■ Instructions to follow: Your response should reproduce every line of the entries that contains the word "operation".

[Stored data entries]
● ● ● ● ●

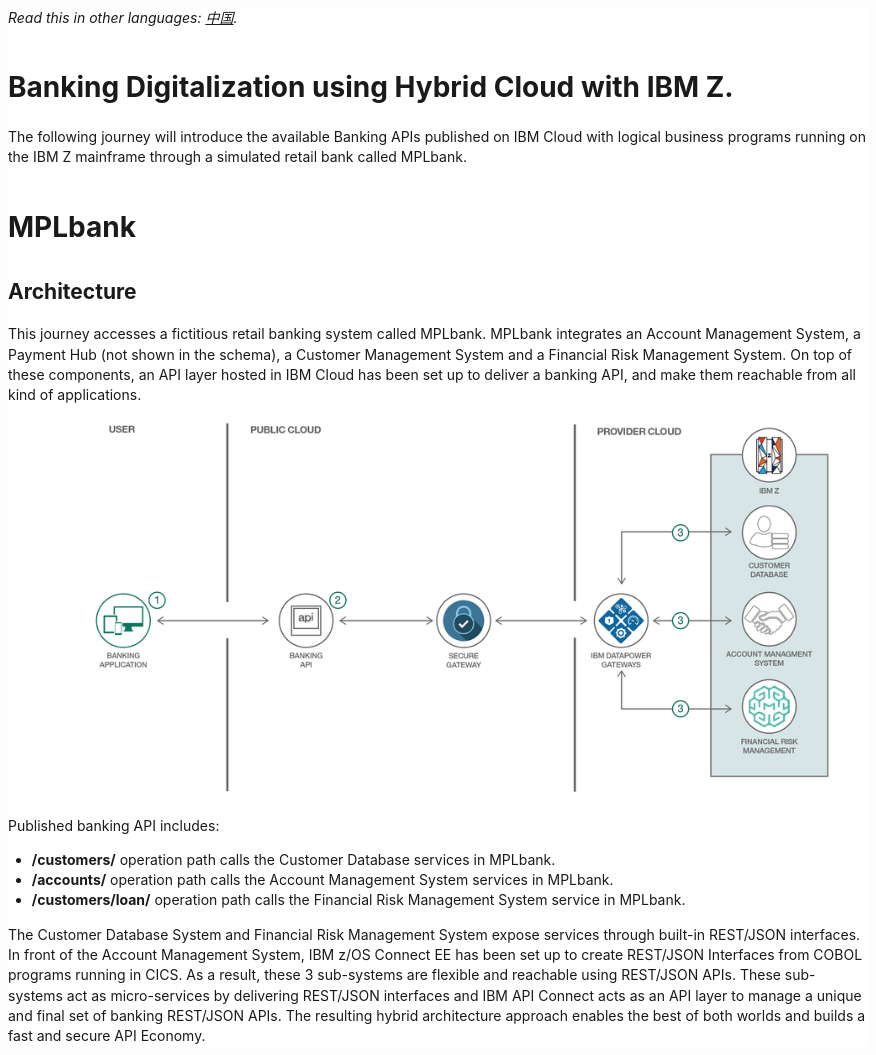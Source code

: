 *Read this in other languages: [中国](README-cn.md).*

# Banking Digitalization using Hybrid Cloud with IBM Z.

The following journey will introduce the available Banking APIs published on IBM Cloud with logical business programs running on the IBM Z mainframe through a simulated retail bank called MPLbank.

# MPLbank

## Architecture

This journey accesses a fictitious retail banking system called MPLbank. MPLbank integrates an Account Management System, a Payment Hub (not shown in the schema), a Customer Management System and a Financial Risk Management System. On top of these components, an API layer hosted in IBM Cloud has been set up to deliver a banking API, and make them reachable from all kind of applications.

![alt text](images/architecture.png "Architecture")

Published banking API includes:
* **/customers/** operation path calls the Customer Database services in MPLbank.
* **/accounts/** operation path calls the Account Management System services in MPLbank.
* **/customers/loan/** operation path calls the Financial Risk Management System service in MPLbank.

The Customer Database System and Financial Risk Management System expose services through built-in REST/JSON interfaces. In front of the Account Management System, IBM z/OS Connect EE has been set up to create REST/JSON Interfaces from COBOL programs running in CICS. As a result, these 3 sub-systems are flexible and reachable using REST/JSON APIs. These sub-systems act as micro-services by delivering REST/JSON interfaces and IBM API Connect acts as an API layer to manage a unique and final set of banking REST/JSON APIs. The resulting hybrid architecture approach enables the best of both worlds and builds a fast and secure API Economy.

● ● ● ● ●

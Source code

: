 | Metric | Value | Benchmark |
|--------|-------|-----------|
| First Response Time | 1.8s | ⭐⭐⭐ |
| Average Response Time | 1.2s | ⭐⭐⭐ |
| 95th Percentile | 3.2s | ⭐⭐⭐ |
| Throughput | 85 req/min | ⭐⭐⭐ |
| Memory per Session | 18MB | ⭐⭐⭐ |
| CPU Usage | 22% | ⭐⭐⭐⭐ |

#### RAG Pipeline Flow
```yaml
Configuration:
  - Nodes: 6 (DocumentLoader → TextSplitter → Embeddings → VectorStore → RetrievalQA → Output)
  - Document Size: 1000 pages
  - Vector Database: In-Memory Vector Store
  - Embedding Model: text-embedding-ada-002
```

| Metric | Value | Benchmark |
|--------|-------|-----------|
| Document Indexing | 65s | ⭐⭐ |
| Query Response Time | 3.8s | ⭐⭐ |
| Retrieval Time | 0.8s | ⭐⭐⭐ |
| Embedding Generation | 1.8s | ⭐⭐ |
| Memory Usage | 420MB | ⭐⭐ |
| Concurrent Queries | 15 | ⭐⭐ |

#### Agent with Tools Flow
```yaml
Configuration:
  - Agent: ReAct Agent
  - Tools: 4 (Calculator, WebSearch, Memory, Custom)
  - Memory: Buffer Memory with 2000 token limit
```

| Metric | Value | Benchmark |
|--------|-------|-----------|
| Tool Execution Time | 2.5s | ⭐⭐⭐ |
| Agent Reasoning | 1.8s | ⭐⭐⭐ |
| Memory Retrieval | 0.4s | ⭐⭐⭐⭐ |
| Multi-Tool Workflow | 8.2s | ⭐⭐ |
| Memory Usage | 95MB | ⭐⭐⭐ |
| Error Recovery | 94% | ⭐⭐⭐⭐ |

● ● ● ● ●

■ Answer to this exercise:
* **/customers/** operation path calls the Customer Database services in MPLbank.
* **/accounts/** operation path calls the Account Management System services in MPLbank.
* **/customers/loan/** operation path calls the Financial Risk Management System service in MPLbank.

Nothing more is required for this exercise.